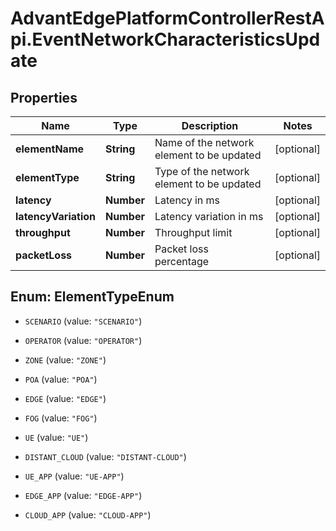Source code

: # AdvantEdgePlatformControllerRestApi.EventNetworkCharacteristicsUpdate

## Properties
Name | Type | Description | Notes
------------ | ------------- | ------------- | -------------
**elementName** | **String** | Name of the network element to be updated | [optional] 
**elementType** | **String** | Type of the network element to be updated | [optional] 
**latency** | **Number** | Latency in ms | [optional] 
**latencyVariation** | **Number** | Latency variation in ms | [optional] 
**throughput** | **Number** | Throughput limit | [optional] 
**packetLoss** | **Number** | Packet loss percentage | [optional] 


<a name="ElementTypeEnum"></a>
## Enum: ElementTypeEnum


* `SCENARIO` (value: `"SCENARIO"`)

* `OPERATOR` (value: `"OPERATOR"`)

* `ZONE` (value: `"ZONE"`)

* `POA` (value: `"POA"`)

* `EDGE` (value: `"EDGE"`)

* `FOG` (value: `"FOG"`)

* `UE` (value: `"UE"`)

* `DISTANT_CLOUD` (value: `"DISTANT-CLOUD"`)

* `UE_APP` (value: `"UE-APP"`)

* `EDGE_APP` (value: `"EDGE-APP"`)

* `CLOUD_APP` (value: `"CLOUD-APP"`)




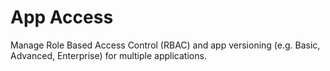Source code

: # App Access

Manage Role Based Access Control (RBAC) and app versioning (e.g. Basic, Advanced, Enterprise) for multiple applications.



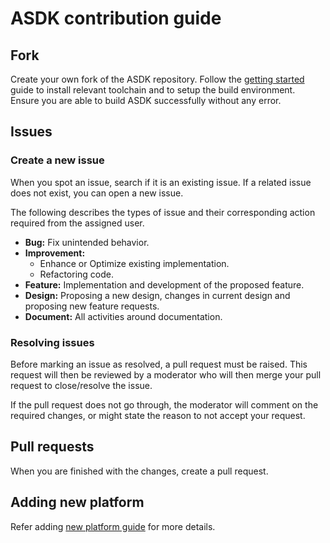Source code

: # ASDK contribution guide

## Fork

Create your own fork of the ASDK repository. Follow the [getting started](./getting_started.md##setup-build-environment-and-toolchain) guide to install relevant toolchain and to setup the build environment. Ensure you are able to build ASDK successfully without any error.

## Issues

### Create a new issue

When you spot an issue, search if it is an existing issue. If a related issue does not exist, you can open a new issue.

The following describes the types of issue and their corresponding action required from the assigned user.
- **Bug:** Fix unintended behavior.
- **Improvement:**
    - Enhance or Optimize existing implementation.
    - Refactoring code.
- **Feature:** Implementation and development of the proposed feature.
- **Design:** Proposing a new design, changes in current design and proposing new feature requests.
- **Document:** All activities around documentation.

### Resolving issues

Before marking an issue as resolved, a pull request must be raised. This request will then be reviewed by a moderator who will then merge your pull request to close/resolve the issue.

If the pull request does not go through, the moderator will comment on the required changes, or might state the reason to not accept your request.

## Pull requests

When you are finished with the changes, create a pull request.

## Adding new platform

Refer adding [new platform guide](./new_platform.md) for more details.
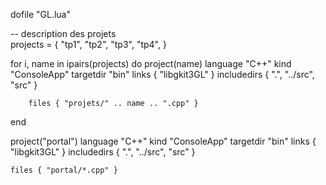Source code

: dofile "GL.lua"

 -- description des projets		 
projects = {
	"tp1",
	"tp2",
	"tp3",
	"tp4",
}

for i, name in ipairs(projects) do
    project(name)
        language "C++"
        kind "ConsoleApp"
        targetdir "bin"
		links { "libgkit3GL" }
		includedirs { ".", "../src", "src" }
		
        files { "projets/" .. name .. ".cpp" }
end

project("portal")
    language "C++"
    kind "ConsoleApp"
    targetdir "bin"
	links { "libgkit3GL" }
	includedirs { ".", "../src", "src" }
		
    files { "portal/*.cpp" }

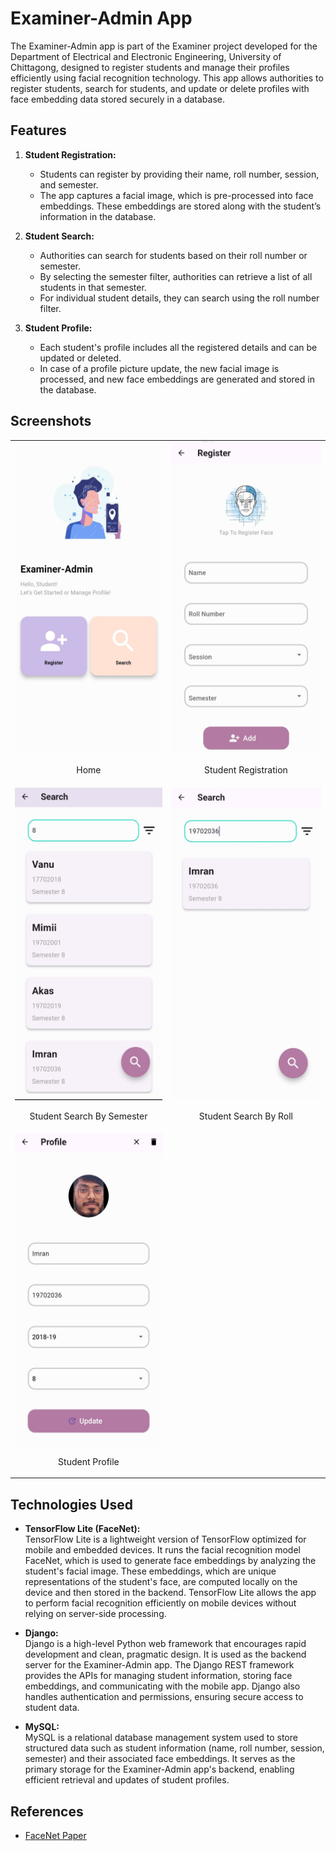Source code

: # Examiner-Admin App

The Examiner-Admin app is part of the Examiner project developed for the Department of Electrical and Electronic Engineering, University of Chittagong, designed to register students and manage their profiles efficiently using facial recognition technology. This app allows authorities to register students, search for students, and update or delete profiles with face embedding data stored securely in a database.

## Features

1. **Student Registration:**
    - Students can register by providing their name, roll number, session, and semester.
    - The app captures a facial image, which is pre-processed into face embeddings. These embeddings are stored along with the student’s information in the database.

2. **Student Search:**
    - Authorities can search for students based on their roll number or semester.
    - By selecting the semester filter, authorities can retrieve a list of all students in that semester.
    - For individual student details, they can search using the roll number filter.

3. **Student Profile:**
    - Each student's profile includes all the registered details and can be updated or deleted.
    - In case of a profile picture update, the new facial image is processed, and new face embeddings are generated and stored in the database.


## Screenshots

<table>
  <tr>
    <td style="text-align:center">
      <img src="screenshots/home.jpeg" alt="Home" width="300" height="500"/>
      <p style="text-align:center">Home</p>
    </td>
    <td style="text-align:center">
      <img src="screenshots/registration.jpeg" alt="Student Registration" width="300" height="500"/>
      <p style="text-align:center">Student Registration</p>
    </td>
  </tr>
  <tr>
    <td style="text-align:center">
      <img src="screenshots/search.jpeg" alt="Student Search By Semester" width="300" height="500"/>
      <p style="text-align:center">Student Search By Semester</p>
    </td>
    <td style="text-align:center">
      <img src="screenshots/search_2.jpeg" alt="Student Search By Roll" width="300" height="500"/>
      <p style="text-align:center">Student Search By Roll</p>
    </td>
  </tr>
  <tr>
    <td style="text-align:center">
      <img src="screenshots/profile.jpeg" alt="Student Profile" width="300" height="500"/>
      <p style="text-align:center">Student Profile</p>
    </td>
  </tr>
</table>



## Technologies Used

- **TensorFlow Lite (FaceNet):**  
  TensorFlow Lite is a lightweight version of TensorFlow optimized for mobile and embedded devices. It runs the facial recognition model FaceNet, which is used to generate face embeddings by analyzing the student's facial image. These embeddings, which are unique representations of the student's face, are computed locally on the device and then stored in the backend. TensorFlow Lite allows the app to perform facial recognition efficiently on mobile devices without relying on server-side processing.

- **Django:**  
  Django is a high-level Python web framework that encourages rapid development and clean, pragmatic design. It is used as the backend server for the Examiner-Admin app. The Django REST framework provides the APIs for managing student information, storing face embeddings, and communicating with the mobile app. Django also handles authentication and permissions, ensuring secure access to student data.

- **MySQL:**  
  MySQL is a relational database management system used to store structured data such as student information (name, roll number, session, semester) and their associated face embeddings. It serves as the primary storage for the Examiner-Admin app's backend, enabling efficient retrieval and updates of student profiles.



## References
- [FaceNet Paper](https://www.cv-foundation.org/openaccess/content_cvpr_2015/papers/Schroff_FaceNet_A_Unified_2015_CVPR_paper.pdf)
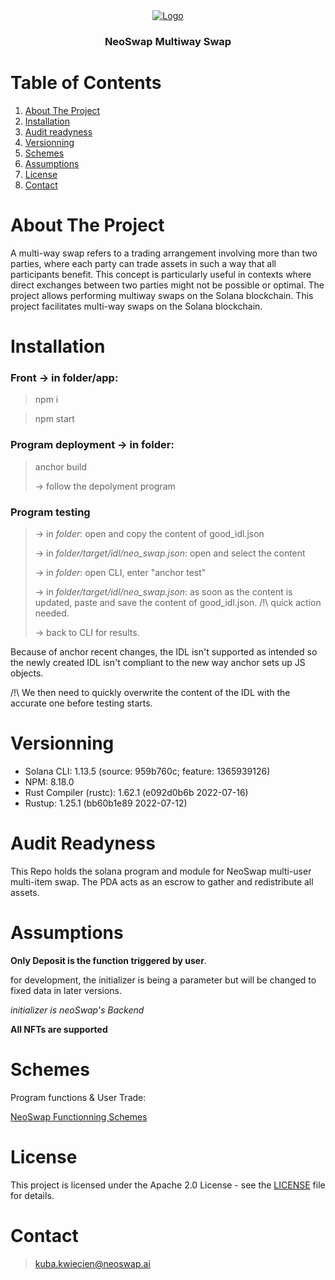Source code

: <div align="center">
  <a href="https://neoswap.ai/wp-content/uploads/2022/08/logo-small-2.png">
    <img src="https://mma.prnewswire.com/media/2009538/NeoSwap_AI_Logo.jpg?w=400" alt="Logo">
  </a>

  <h3 align="center">NeoSwap Multiway Swap</h3>

</div>

# Table of Contents

1. [About The Project](#about-the-project)
2. [Installation](#installation)
3. [Audit readyness](#audit-readyness)
4. [Versionning](#versionning)
5. [Schemes](#schemes)
6. [Assumptions](#assumptions)
7. [License](#license)
8. [Contact](#contact)

# About The Project

A multi-way swap refers to a trading arrangement involving more than two parties, where each party can trade assets in such a way that all participants benefit. This concept is particularly useful in contexts where direct exchanges between two parties might not be possible or optimal. The project allows performing multiway swaps on the Solana blockchain. This project facilitates multi-way swaps on the Solana blockchain.

# Installation

### Front → in folder/app:

> npm i

> npm start

### Program deployment → in folder:

> anchor build
>
> → follow the depolyment program

### Program testing

> → in _folder_: open and copy the content of good_idl.json
>
> → in _folder/target/idl/neo_swap.json_: open and select the content
>
> → in _folder_: open CLI, enter "anchor test"
>
> → in _folder/target/idl/neo_swap.json_: as soon as the content is updated, paste and save the content of good_idl.json. /!\ quick action needed.
>
> → back to CLI for results.

Because of anchor recent changes, the IDL isn't supported as intended so the newly created IDL isn't compliant to the new way anchor sets up JS objects.

/!\ We then need to quickly overwrite the content of the IDL with the accurate one before testing starts.

# Versionning

- Solana CLI: 1.13.5 (source: 959b760c; feature: 1365939126)
- NPM: 8.18.0
- Rust Compiler (rustc): 1.62.1 (e092d0b6b 2022-07-16)
- Rustup: 1.25.1 (bb60b1e89 2022-07-12)

# Audit Readyness

This Repo holds the solana program and module for NeoSwap multi-user multi-item swap.
The PDA acts as an escrow to gather and redistribute all assets.

# Assumptions

**Only Deposit is the function triggered by user**.

for development, the initializer is being a parameter but will be changed to fixed data in later versions.

_initializer is neoSwap's Backend_

**All NFTs are supported**

# Schemes

Program functions & User Trade:

[NeoSwap Functionning Schemes](https://drive.google.com/drive/u/3/folders/1DvQP9BeMN7KUdf2yNtDQ9SnQ450nVQeh)

# License

This project is licensed under the Apache 2.0 License - see the [LICENSE](LICENSE) file for details.

# Contact

> kuba.kwiecien@neoswap.ai

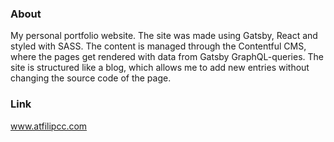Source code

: ### About

My personal portfolio website. The site was made using Gatsby, React and styled with SASS. The content is managed through the Contentful CMS, where the pages get rendered with data from Gatsby GraphQL-queries. The site is structured like a blog, which allows me to add new entries without changing the source code of the page.

### Link
www.atfilipcc.com


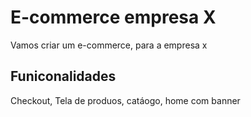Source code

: # E-commerce empresa X

Vamos criar um e-commerce, para a empresa x 

## Funiconalidades

Checkout, Tela de produos, catáogo, home com banner

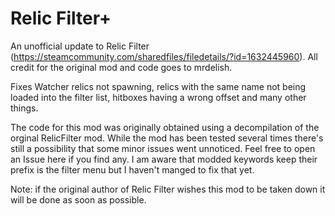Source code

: # Relic Filter+
An unofficial update to Relic Filter (https://steamcommunity.com/sharedfiles/filedetails/?id=1632445960).
All credit for the original mod and code goes to mrdelish.

Fixes Watcher relics not spawning, relics with the same name not being loaded into the filter list, hitboxes having a wrong offset and many other things.

The code for this mod was originally obtained using a decompilation of the orginal RelicFilter mod. While the mod has been tested several times there's still a possibility that some minor issues went unnoticed. Feel free to open an Issue here if you find any. I am aware that modded keywords keep their prefix is the filter menu but I haven't manged to fix that yet.

Note: if the original author of Relic Filter wishes this mod to be taken down it will be done as soon as possible.
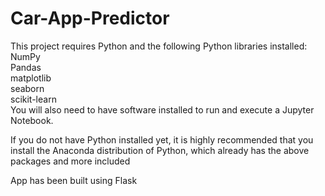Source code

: # Car-App-Predictor
This project requires Python and the following Python libraries installed:<br />
NumPy <br />
Pandas <br />
matplotlib <br />
seaborn <br />
scikit-learn <br />
You will also need to have software installed to run and execute a Jupyter Notebook.

If you do not have Python installed yet, it is highly recommended that you install the Anaconda distribution of Python, which already has the above packages and more included

App has been built using Flask
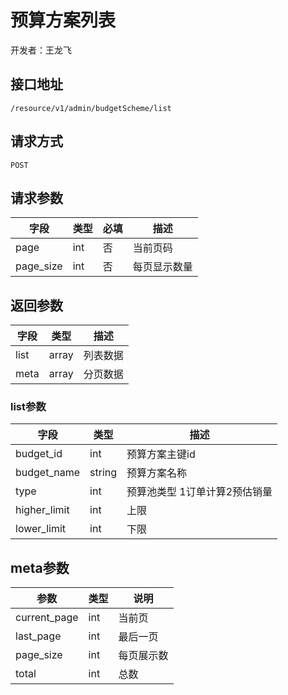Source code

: # 预算方案列表

开发者：王龙飞

## 接口地址

`/resource/v1/admin/budgetScheme/list`

## 请求方式

`POST`

## 请求参数

| 字段 | 类型 | 必填  | 描述 |
| - | - | - | - |
| page | int | 否 | 当前页码 |
| page_size | int | 否 | 每页显示数量 |

## 返回参数

| 字段 | 类型 | 描述 |
| - | - | - |
|list|array|列表数据|
|meta|array|分页数据|

### list参数

| 字段 | 类型 | 描述 |
| - | - | - |
| budget_id | int | 预算方案主键id |
| budget_name | string | 预算方案名称 |
| type | int | 预算池类型 1订单计算2预估销量 |
| higher_limit | int | 上限 |
| lower_limit | int | 下限 |

## meta参数

|参数|类型|说明|
| - | - | - |
|current_page|int|当前页|
|last_page|int|最后一页|
|page_size|int|每页展示数|
|total|int|总数|

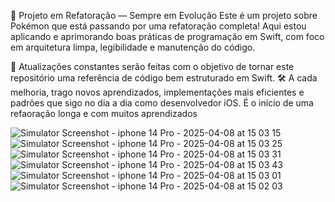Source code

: 
🚧 Projeto em Refatoração — Sempre em Evolução
Este é um projeto sobre Pokémon que está passando por uma refatoração completa!
Aqui estou aplicando e aprimorando boas práticas de programação em Swift, com foco em arquitetura limpa, legibilidade e manutenção do código.

🔄 Atualizações constantes serão feitas com o objetivo de tornar este repositório uma referência de código bem estruturado em Swift.
🛠️ A cada melhoria, trago novos aprendizados, implementações mais eficientes e padrões que sigo no dia a dia como desenvolvedor iOS.
É o inicio de uma refaoração longa e com muitos aprendizados 


![Simulator Screenshot - iphone 14 Pro - 2025-04-08 at 15 03 15](https://github.com/user-attachments/assets/1492d592-d70f-4a71-ad0a-87f6484ba188)
![Simulator Screenshot - iphone 14 Pro - 2025-04-08 at 15 03 25](https://github.com/user-attachments/assets/2bc5fc00-605e-4de5-a1c8-141f8635d290)
![Simulator Screenshot - iphone 14 Pro - 2025-04-08 at 15 03 31](https://github.com/user-attachments/assets/1f642d6f-4e0b-4a32-a328-bc38d5805276)
![Simulator Screenshot - iphone 14 Pro - 2025-04-08 at 15 03 43](https://github.com/user-attachments/assets/bd1d40cf-4faf-4d64-95f3-82aee693d859)
![Simulator Screenshot - iphone 14 Pro - 2025-04-08 at 15 03 01](https://github.com/user-attachments/assets/ee54c4d8-8457-4c39-b354-7c1842d53f27)
![Simulator Screenshot - iphone 14 Pro - 2025-04-08 at 15 02 03](https://github.com/user-attachments/assets/b172e237-5381-45cc-8ae2-e6308a29b64e)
◆ ◆ ◆ ◆ ◆ ◆ ◆
• _WORK REQUEST_
In the records above, find the line with "Latency in ms | [optional]" and the line with "- Refactoring code."; please transcribe exactly those two lines and all lines between them, omitting any picture.

• _TASK RESPONSE_
**latency** | **Number** | Latency in ms | [optional] 
**latencyVariation** | **Number** | Latency variation in ms | [optional] 
**throughput** | **Number** | Throughput limit | [optional] 
**packetLoss** | **Number** | Packet loss percentage | [optional] 


<a name="ElementTypeEnum"></a>
## Enum: ElementTypeEnum


* `SCENARIO` (value: `"SCENARIO"`)

* `OPERATOR` (value: `"OPERATOR"`)

* `ZONE` (value: `"ZONE"`)

* `POA` (value: `"POA"`)

* `EDGE` (value: `"EDGE"`)

* `FOG` (value: `"FOG"`)

* `UE` (value: `"UE"`)

* `DISTANT_CLOUD` (value: `"DISTANT-CLOUD"`)

* `UE_APP` (value: `"UE-APP"`)

* `EDGE_APP` (value: `"EDGE-APP"`)

* `CLOUD_APP` (value: `"CLOUD-APP"`)




Source code

: # App Access

Manage Role Based Access Control (RBAC) and app versioning (e.g. Basic, Advanced, Enterprise) for multiple applications.



Source code

: # ASDK contribution guide

## Fork

Create your own fork of the ASDK repository. Follow the [getting started](./getting_started.md##setup-build-environment-and-toolchain) guide to install relevant toolchain and to setup the build environment. Ensure you are able to build ASDK successfully without any error.

## Issues

### Create a new issue

When you spot an issue, search if it is an existing issue. If a related issue does not exist, you can open a new issue.

The following describes the types of issue and their corresponding action required from the assigned user.
- **Bug:** Fix unintended behavior.
- **Improvement:**
    - Enhance or Optimize existing implementation.
    - Refactoring code.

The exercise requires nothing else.